Verify with Caution: The Pitfalls of Relying on Imperfect Factuality Metrics
Ameya Godbole, Robin Jia

TL;DR
This paper critically examines five leading factuality metrics for natural language generation, revealing their inconsistencies, biases, and unreliability across multiple datasets and tasks, urging cautious use and manual validation.
Contribution
It provides a comprehensive re-evaluation of current factuality metrics, highlighting their limitations and biases, and offers guidance for their cautious application in NLP evaluation.
Findings
Metrics are inconsistent with each other.
Metrics often misestimate system performance.

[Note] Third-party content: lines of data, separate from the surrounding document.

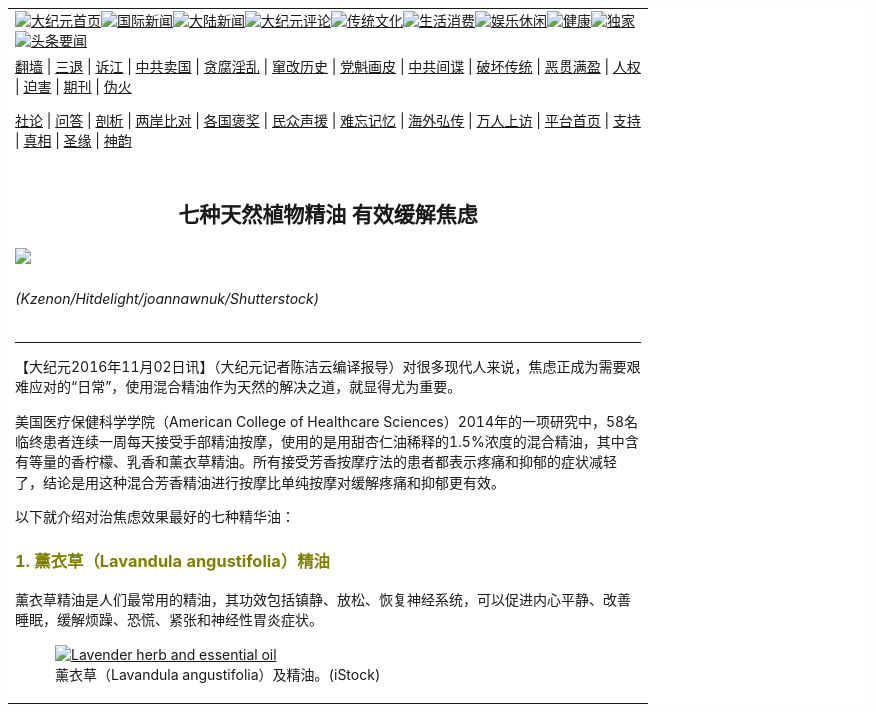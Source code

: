 <a name="1" id="1" target="_blank"></a><span id="1"></span>
<table align=center border="0"><tr><td colspan="2" VALIGN=TOP><a href="https://github.com/1992513/djy/blob/master/gb/nf1351518.md#1"><img src="https://raw.githubusercontent.com/1992513/www/master/t/djy/1.jpg" title="大纪元首页" alt="大纪元首页"></a><a href="https://github.com/1992513/djy/blob/master/gb/n24hr.md#1"><img src="https://raw.githubusercontent.com/1992513/www/master/t/djy/3.jpg" title="国际新闻" alt="国际新闻"></a><a href="https://github.com/1992513/djy/blob/master/gb/nsc413.md#1"><img src="https://raw.githubusercontent.com/1992513/www/master/t/djy/4.jpg" title="大陆新闻" alt="大陆新闻"></a><a href="https://github.com/1992513/djy/blob/master/gb/news392.md#1"><img src="https://raw.githubusercontent.com/1992513/www/master/t/djy/5.jpg" title="大纪元评论" alt="大纪元评论"></a><a href="https://github.com/1992513/djy/blob/master/gb/news2007.md#1"><img src="https://raw.githubusercontent.com/1992513/www/master/t/djy/6.jpg" title="传统文化" alt="传统文化"></a><a href="https://github.com/1992513/djy/blob/master/gb/news2008.md#1"><img src="https://raw.githubusercontent.com/1992513/www/master/t/djy/7.jpg" title="生活消费" alt="生活消费"></a><a href="https://github.com/1992513/djy/blob/master/gb/ncyule.md#1"><img src="https://raw.githubusercontent.com/1992513/www/master/t/djy/8.jpg" title="娱乐休闲" alt="娱乐休闲"></a><a href="https://github.com/1992513/djy/blob/master/gb/nsc1002.md#1"><img src="https://raw.githubusercontent.com/1992513/www/master/t/djy/9.jpg" title="健康" alt="健康"></a><a href="https://github.com/1992513/djy/blob/master/gb/nf6092.md#1"><img src="https://raw.githubusercontent.com/1992513/www/master/t/djy/10a.jpg" title="独家" alt="独家"></a><a href="https://github.com/1992513/djy/blob/master/gb/nf4514.md#1"><img src="https://raw.githubusercontent.com/1992513/www/master/t/djy/12a.jpg" title="头条要闻" alt="头条要闻"></a></td></tr>
<tr><td colspan="2" VALIGN=TOP><a target="_blank" href="https://github.com/1992513/www/blob/master/README.md?zsrh#1">翻墙</a> | <a target="_blank" href="https://github.com/1992513/djy/blob/master/gb/nf5657.md#1">三退</a> | <a target="_blank" href="https://github.com/1992513/djy/blob/master/gb/nf6124.md#1">诉江</a> | <a target="_blank" href="https://github.com/1992513/djy/blob/master/gb/nf1176117.md#1">中共卖国</a> | <a target="_blank" href="https://github.com/1992513/djy/blob/master/gb/nf5773.md#1">贪腐淫乱</a> | <a target="_blank" href="https://github.com/1992513/djy/blob/master/gb/nf1176115.md#1">窜改历史</a> | <a target="_blank" href="https://github.com/1992513/djy/blob/master/gb/nf1176107.md#1">党魁画皮</a> | <a target="_blank" href="https://github.com/1992513/djy/blob/master/gb/nf1320400.md#1">中共间谍</a> | <a target="_blank" href="https://github.com/1992513/djy/blob/master/gb/nf1176114.md#1">破坏传统</a> | <a target="_blank" href="https://github.com/1992513/ntdtv/blob/master/gb/prog447_1.md#1">恶贯满盈</a> | <a target="_blank" href="https://github.com/1992513/djy/blob/master/gb/ncid278.md#1">人权</a> | <a target="_blank" href="https://github.com/1992513/djy/blob/master/gb/nf1176111.md#1">迫害</a> | <a target="_blank" href="https://gitlab.com/szzdlab/mh-qikan/blob/master/README.md#1">期刊</a> | <a target="_blank" href="https://github.com/1992513/djy/blob/master/gb/nf5562.md#1">伪火</a></p><p><a target="_blank" href="https://github.com/1992513/djy/blob/master/gb/9p.md#1">社论</a> | <a target="_blank" href="https://github.com/1992513/djy/blob/master/gb/nf4378.md#1">问答</a> | <a target="_blank" href="https://github.com/1992513/djy/blob/master/gb/nf5792.md#1">剖析</a> | <a target="_blank" href="https://github.com/1992513/djy/blob/master/gb/nf5735.md#1">两岸比对</a> | <a target="_blank" href="https://github.com/1992513/djy/blob/master/gb/nf6119.md#1">各国褒奖</a> | <a target="_blank" href="https://github.com/1992513/djy/blob/master/gb/nf6120.md#1">民众声援</a> | <a target="_blank" href="https://github.com/1992513/djy/blob/master/gb/nf1188594.md#1">难忘记忆</a> | <a target="_blank" href="https://github.com/1992513/djy/blob/master/gb/nf3180.md#1">海外弘传</a> | <a target="_blank" href="https://github.com/1992513/djy/blob/master/gb/nf5410.md#1">万人上访</a> | <a target="_blank" href="https://github.com/1992513/www/blob/master/README.md?zsrh#1">平台首页</a> | <a target="_blank" href="https://github.com/1992513/djy/blob/master/gb/nf4386.md#1">支持</a> | <a target="_blank" href="https://github.com/1992513/djy/blob/master/gb/nf4389.md#1">真相</a> | <a target="_blank" href="https://github.com/1992513/djy/blob/master/gb/nf5790.md#1">圣缘</a> | <a target="_blank" href="https://github.com/1992513/djy/blob/master/gb/nf4786.md#1">神韵</a></td></tr>
<tr><td VALIGN=TOP width="626"><h2 align=center>七种天然植物精油 有效缓解焦虑</h2>
<img width="600" src="https://i.epochtimes.com/assets/uploads/2016/11/1611011522012669-600x400.jpg" />
<h6>(Kzenon/Hitdelight/joannawnuk/Shutterstock)
</h6>
<hr>
<p>【大纪元2016年11月02日讯】（大纪元记者陈洁云编译报导）对很多现代人来说，焦虑正成为需要艰难应对的“日常”，使用混合精油作为天然的解决之道，就显得尤为重要。</p>
<p>美国医疗保健科学学院（American College of Healthcare Sciences）2014年的一项研究中，58名临终患者连续一周每天接受手部精油按摩，使用的是用甜杏仁油稀释的1.5%浓度的混合精油，其中含有等量的香柠檬、乳香和薰衣草精油。所有接受芳香按摩疗法的患者都表示疼痛和抑郁的症状减轻了，结论是用这种混合芳香精油进行按摩比单纯按摩对缓解疼痛和抑郁更有效。</p>
<p>以下就介绍对治焦虑效果最好的七种精华油：</p>
<h3><span style="color: #808000;">1. 薰衣草（Lavandula angustifolia）精油</span></h3>
<p>薰衣草精油是人们最常用的精油，其功效包括镇静、放松、恢复神经系统，可以促进内心平静、改善睡眠，缓解烦躁、恐慌、紧张和神经性胃炎症状。</p>
<figure id="attachment_8451152" aria-describedby="caption-attachment-8451152" style="width: 450px" class="wp-caption aligncenter"><a target="_blank" href="https://www.epochtimes.com/assets/uploads/2016/11/1611011521552669.jpg"><img loading="lazy" decoding="async" class="wp-image-8451152 size-medium" title="Lavender herb and essential oil" src="https://www.epochtimes.com/assets/uploads/2016/11/1611011521552669-450x298.jpg" alt="Lavender herb and essential oil" width="450" b="298" /></a><figcaption id="caption-attachment-8451152" class="wp-caption-text">薰衣草（Lavandula angustifolia）及精油。(iStock)</figcaption></figure>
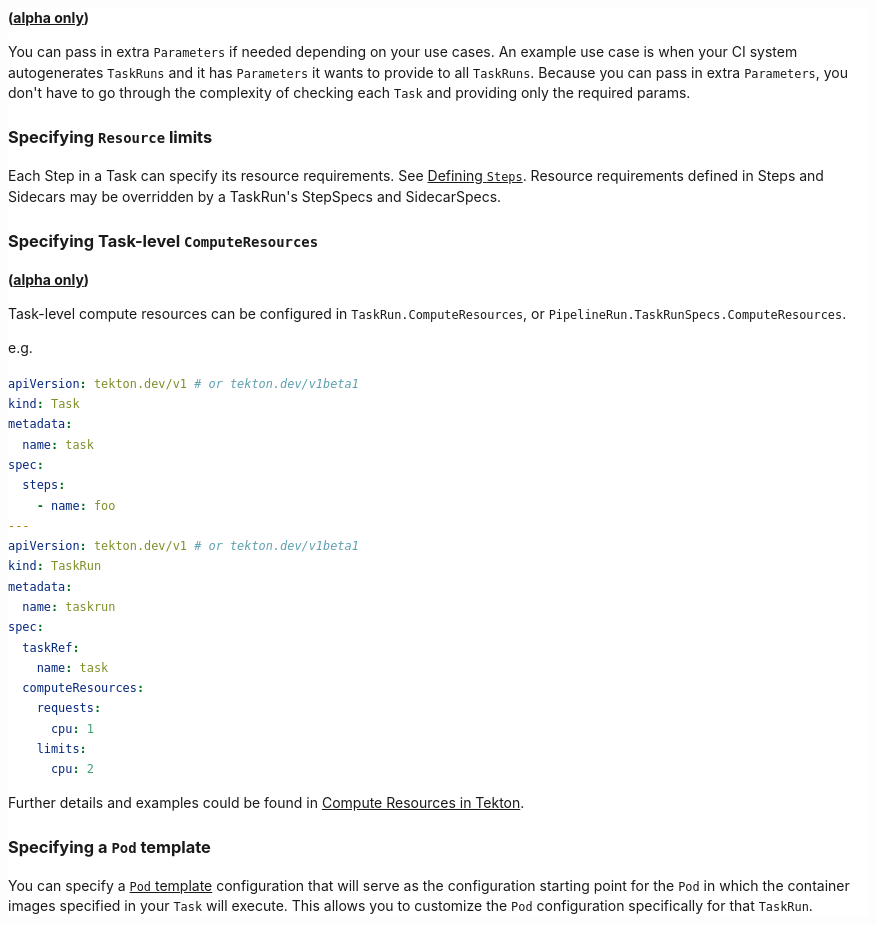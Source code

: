 **([alpha only](https://github.com/tektoncd/pipeline/blob/main/docs/additional-configs.md#alpha-features))**

You can pass in extra `Parameters` if needed depending on your use cases. An example use
case is when your CI system autogenerates `TaskRuns` and it has `Parameters` it wants to
provide to all `TaskRuns`. Because you can pass in extra `Parameters`, you don't have to
go through the complexity of checking each `Task` and providing only the required params.

### Specifying `Resource` limits

Each Step in a Task can specify its resource requirements. See
[Defining `Steps`](tasks.md#defining-steps). Resource requirements defined in Steps and Sidecars
may be overridden by a TaskRun's StepSpecs and SidecarSpecs.

### Specifying Task-level `ComputeResources`

**([alpha only](https://github.com/tektoncd/pipeline/blob/main/docs/additional-configs.md#alpha-features))**

Task-level compute resources can be configured in `TaskRun.ComputeResources`, or `PipelineRun.TaskRunSpecs.ComputeResources`.

e.g.

```yaml
apiVersion: tekton.dev/v1 # or tekton.dev/v1beta1
kind: Task
metadata:
  name: task
spec:
  steps:
    - name: foo
---
apiVersion: tekton.dev/v1 # or tekton.dev/v1beta1
kind: TaskRun
metadata:
  name: taskrun 
spec:
  taskRef:
    name: task
  computeResources:
    requests:
      cpu: 1 
    limits:
      cpu: 2
```

Further details and examples could be found in [Compute Resources in Tekton](https://github.com/tektoncd/pipeline/blob/main/docs/compute-resources.md).

### Specifying a `Pod` template

You can specify a [`Pod` template](podtemplates.md) configuration that will serve as the configuration starting
point for the `Pod` in which the container images specified in your `Task` will execute. This allows you to
customize the `Pod` configuration specifically for that `TaskRun`.
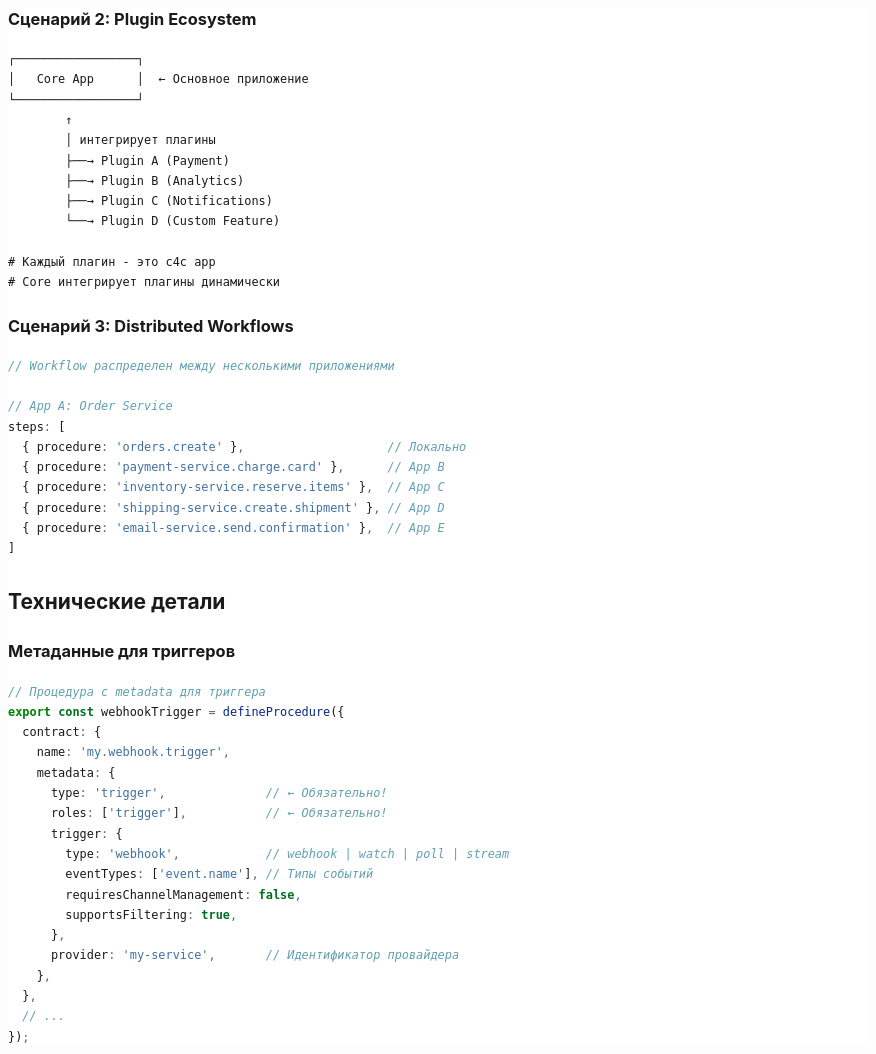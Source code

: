 ### Сценарий 2: Plugin Ecosystem

```
┌─────────────────┐
│   Core App      │  ← Основное приложение
└─────────────────┘
        ↑
        │ интегрирует плагины
        ├──→ Plugin A (Payment)
        ├──→ Plugin B (Analytics)
        ├──→ Plugin C (Notifications)
        └──→ Plugin D (Custom Feature)

# Каждый плагин - это c4c app
# Core интегрирует плагины динамически
```

### Сценарий 3: Distributed Workflows

```typescript
// Workflow распределен между несколькими приложениями

// App A: Order Service
steps: [
  { procedure: 'orders.create' },                    // Локально
  { procedure: 'payment-service.charge.card' },      // App B
  { procedure: 'inventory-service.reserve.items' },  // App C
  { procedure: 'shipping-service.create.shipment' }, // App D
  { procedure: 'email-service.send.confirmation' },  // App E
]
```

## Технические детали

### Метаданные для триггеров

```typescript
// Процедура с metadata для триггера
export const webhookTrigger = defineProcedure({
  contract: {
    name: 'my.webhook.trigger',
    metadata: {
      type: 'trigger',              // ← Обязательно!
      roles: ['trigger'],           // ← Обязательно!
      trigger: {
        type: 'webhook',            // webhook | watch | poll | stream
        eventTypes: ['event.name'], // Типы событий
        requiresChannelManagement: false,
        supportsFiltering: true,
      },
      provider: 'my-service',       // Идентификатор провайдера
    },
  },
  // ...
});
```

Biases against paraphrased and distant-source outputs.
Abstract
Improvements in large language models have led to increasing optimism that they can serve as reliable evaluators of natural language generation outputs. In this paper, we challenge this optimism by thoroughly re-evaluating five state-of-the-art factuality metrics on a collection of 11 datasets for summarization, retrieval-augmented generation, and question answering. We find that these evaluators are inconsistent with each other and often misestimate system-level performance, both of which can lead to a variety of pitfalls. We further show that these metrics exhibit biases against highly paraphrased outputs and outputs that draw upon faraway parts of the source documents. We urge users of these factuality metrics to proceed with caution and manually validate the reliability of these metrics in their domain of interest before proceeding.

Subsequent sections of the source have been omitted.